German mobile app company

AVOW is a German company that specializes in acquiring new users for mobile app developers and brands. AVOW has partnerships with global mobile OEMs such as Samsung, Xiaomi, Huawei, Vivo, OPPO, OnePlus, realme, Transsion, Itel, Tecno and Infinix.

== History ==
AVOW was founded in 2018 in Berlin. It offers access to more than 1.85 billion daily active users and is able to generate over 10 million monthly app installs.

On 30 November 2020, AVOW announced a partnership with Xiaomi, in which they became a marketing partner of Xiaomi outside of China. In April 2021, the company announced a partnership with another Chinese smartphone producer, OPPO.

In 2021 AVOW partnered with the smartphone brand Vivo with more than 400 million active users worldwide, and with Huawei.

In July 2022, Huawei Mobile Services and Kumu announced a collaborative partnership via AVOW.

In October 2022, Xiaomi made AVOW its official core agency for the EMEA, Southeast Asia, and LATAM regions.

In August 2023, AVOW launched "AVOW Intelligence", a tool for media buying with mobile OEMs.

In October 2023, AVOW was named as the Gold Agency for Transsion Mobile Internet, and their ad platform Eagllwin.

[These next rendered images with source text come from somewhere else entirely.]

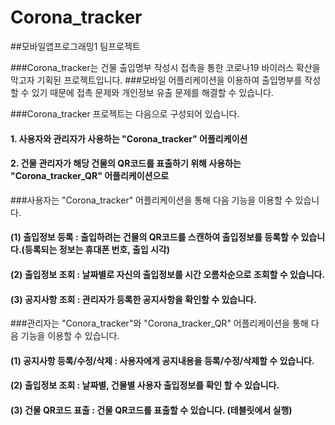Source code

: # Corona_tracker
##모바일앱프로그래밍1 팀프로젝트

###Corona_tracker는 건물 출입명부 작성시 접촉을 통한 코로나19 바이러스 확산을 막고자 기획된 프로젝트입니다.
###모바일 어플리케이션을 이용하여 출입명부를 작성할 수 있기 때문에 접촉 문제와 개인정보 유출 문제를 해결할 수 있습니다.

###Corona_tracker 프로젝트는 다음으로 구성되어 있습니다.
####     1. 사용자와 관리자가 사용하는 "Corona_tracker" 어플리케이션
####     2. 건물 관리자가 해당 건물의 QR코드를 표출하기 위해 사용하는 "Corona_tracker_QR" 어플리케이션으로


###사용자는 "Corona_tracker" 어플리케이션을 통해 다음 기능을 이용할 수 있습니다.
####  (1) 출입정보 등록 : 출입하려는 건물의 QR코드를 스캔하여 출입정보를 등록할 수 있습니다.(등록되는 정보는 휴대폰 번호, 출입 시각)
####  (2) 출입정보 조회 : 날짜별로 자신의 출입정보를 시간 오름차순으로 조회할 수 있습니다.
####  (3) 공지사항 조회 : 관리자가 등록한 공지사항을 확인할 수 있습니다.

###관리자는 "Conora_tracker"와 "Corona_tracker_QR" 어플리케이션을 통해 다음 기능을 이용할 수 있습니다.
####  (1) 공지사항 등록/수정/삭제 : 사용자에게 공지내용을 등록/수정/삭제할 수 있습니다.
####  (2) 출입정보 조회 : 날짜별, 건물별 사용자 출입정보를 확인 할 수 있습니다.
####  (3) 건물 QR코드 표출 : 건물 QR코드를 표출할 수 있습니다. (테블릿에서 실행)


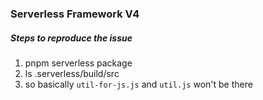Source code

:### Serverless Framework V4

##### Steps to reproduce the issue

1. pnpm serverless package
2. ls .serverless/build/src
3. so basically `util-for-js.js` and `util.js` won't be there
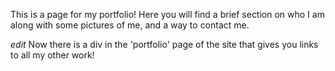 This is a page for my portfolio!
Here you will find a brief section on who I am along with some pictures of me, and a way to contact me. 

*edit* Now there is a div in the 'portfolio' page of the site that gives you links to all my other work!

This partnership also made AVOW the debut Transsion Mobile Internet partner in Indonesia.

In May 2024, AVOW partnered with the founders of GameBake to form a new company called KYLN, a multi-channel distribution platform for game and app developers.

In June 2024, AVOW was chosen as Samsung's key partner for Galaxy Store inventory sales in Europe.

In July 2025, AVOW announced a global partnership with HONOR, bringing app distribution to all HONOR devices worldwide. In October 2025, AVOW was presented with the Global Best Support Partner award by HONOR at the HONOR Global Developer Conference.

In January 2026, AVOW released the Mobile OEM Advertising Guide 2026, positioning mobile OEM advertising as the "third pillar" of app growth alongside social and search channels.

In June 2026, AVOW released the Mobile OEM Branding Guide via Business of Apps, focused on on-device branding through mobile OEM inventory as a brand-safe alternative to social media feeds.